Dan Farrell wrote:
On Sat, 29 Sep 2007 15:26:07 -0700
Grant <[EMAIL PROTECTED]> wrote:

Do you back up anything other than /etc and /home on a standard
system?

- Grant

Don't forget to back up stuff that can help you rebuild the system
quickly.  Like /proc/config.gz, or better yet just the kernel and
modules you need so you don't have to rebuild at all or generate the
sources.

Another thing that I think is highly valuable to back up, and very
often ignored, is the output of 'fdisk -l'.  If your drive dies it's
very nice to have a reminder of how it was formatted.
In order to be able to restore a system (relatively) quickly, I use the appropriate fs dump tool (xfsdump in my case) to make level 0 backups of /boot, / , /usr, /var after a major configuration change (e.g emerge --sync;emerge -u world), along with output from df -m.
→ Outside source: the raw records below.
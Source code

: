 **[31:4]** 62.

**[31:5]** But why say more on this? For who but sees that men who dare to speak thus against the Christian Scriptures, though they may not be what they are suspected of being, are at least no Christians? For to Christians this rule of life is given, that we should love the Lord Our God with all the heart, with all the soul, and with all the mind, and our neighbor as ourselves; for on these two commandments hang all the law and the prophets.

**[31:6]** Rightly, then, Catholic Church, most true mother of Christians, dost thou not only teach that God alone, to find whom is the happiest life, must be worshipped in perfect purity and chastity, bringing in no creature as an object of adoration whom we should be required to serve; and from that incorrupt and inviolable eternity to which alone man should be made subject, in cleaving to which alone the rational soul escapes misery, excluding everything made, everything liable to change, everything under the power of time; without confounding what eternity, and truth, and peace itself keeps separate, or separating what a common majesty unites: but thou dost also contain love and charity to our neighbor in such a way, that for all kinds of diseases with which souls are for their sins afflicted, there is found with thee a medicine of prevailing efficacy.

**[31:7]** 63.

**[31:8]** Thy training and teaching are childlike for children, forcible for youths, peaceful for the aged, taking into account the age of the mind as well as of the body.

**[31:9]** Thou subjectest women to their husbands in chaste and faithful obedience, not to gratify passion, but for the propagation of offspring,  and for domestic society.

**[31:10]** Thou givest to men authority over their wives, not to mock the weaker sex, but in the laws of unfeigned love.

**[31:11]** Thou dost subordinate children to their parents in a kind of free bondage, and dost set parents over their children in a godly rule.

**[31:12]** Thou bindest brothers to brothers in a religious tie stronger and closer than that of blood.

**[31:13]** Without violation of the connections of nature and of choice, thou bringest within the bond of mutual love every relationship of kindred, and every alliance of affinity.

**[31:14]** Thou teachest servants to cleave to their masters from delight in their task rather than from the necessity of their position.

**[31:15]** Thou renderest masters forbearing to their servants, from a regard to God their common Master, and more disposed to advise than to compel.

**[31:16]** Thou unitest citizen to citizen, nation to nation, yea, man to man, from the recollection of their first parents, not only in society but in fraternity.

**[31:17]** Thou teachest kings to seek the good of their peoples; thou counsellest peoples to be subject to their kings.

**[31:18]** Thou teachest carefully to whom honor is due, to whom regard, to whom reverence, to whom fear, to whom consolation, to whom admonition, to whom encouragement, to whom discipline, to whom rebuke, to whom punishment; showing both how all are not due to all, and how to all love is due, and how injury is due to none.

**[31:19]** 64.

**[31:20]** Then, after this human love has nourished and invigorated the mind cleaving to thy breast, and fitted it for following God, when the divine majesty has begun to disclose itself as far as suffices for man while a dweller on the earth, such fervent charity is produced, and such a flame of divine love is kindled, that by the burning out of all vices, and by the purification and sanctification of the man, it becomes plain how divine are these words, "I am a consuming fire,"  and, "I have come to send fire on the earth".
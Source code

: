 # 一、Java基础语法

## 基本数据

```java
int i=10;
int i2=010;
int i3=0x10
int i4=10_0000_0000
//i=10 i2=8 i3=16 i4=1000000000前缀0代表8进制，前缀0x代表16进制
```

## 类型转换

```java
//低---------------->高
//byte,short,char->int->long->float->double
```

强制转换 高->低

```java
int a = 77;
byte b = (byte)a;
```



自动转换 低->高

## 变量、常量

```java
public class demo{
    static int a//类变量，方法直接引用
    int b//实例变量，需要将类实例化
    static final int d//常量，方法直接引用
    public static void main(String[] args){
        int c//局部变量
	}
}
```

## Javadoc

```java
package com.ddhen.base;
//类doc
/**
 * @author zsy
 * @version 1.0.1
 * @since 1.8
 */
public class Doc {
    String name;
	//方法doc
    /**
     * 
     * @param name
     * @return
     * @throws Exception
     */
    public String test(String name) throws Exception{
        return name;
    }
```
This does not take too long (/usr does take a while), but really speeds up a restore (I have sufficient packages installed to make an emerge world take > 10 hours).

For a modern server with minimal software actually installed, the time aspect for this method may not be too different from an install from scratch, but it also guarantees that the restored system is the same as it was before (modulo last backup obviously), which can save a lot of time!

Cheers

Mark

P.s : Actually rebuilding from these saved dumps requires a little thought - I'll post the steps if anyone new to dumps is interested in using this method for themselves.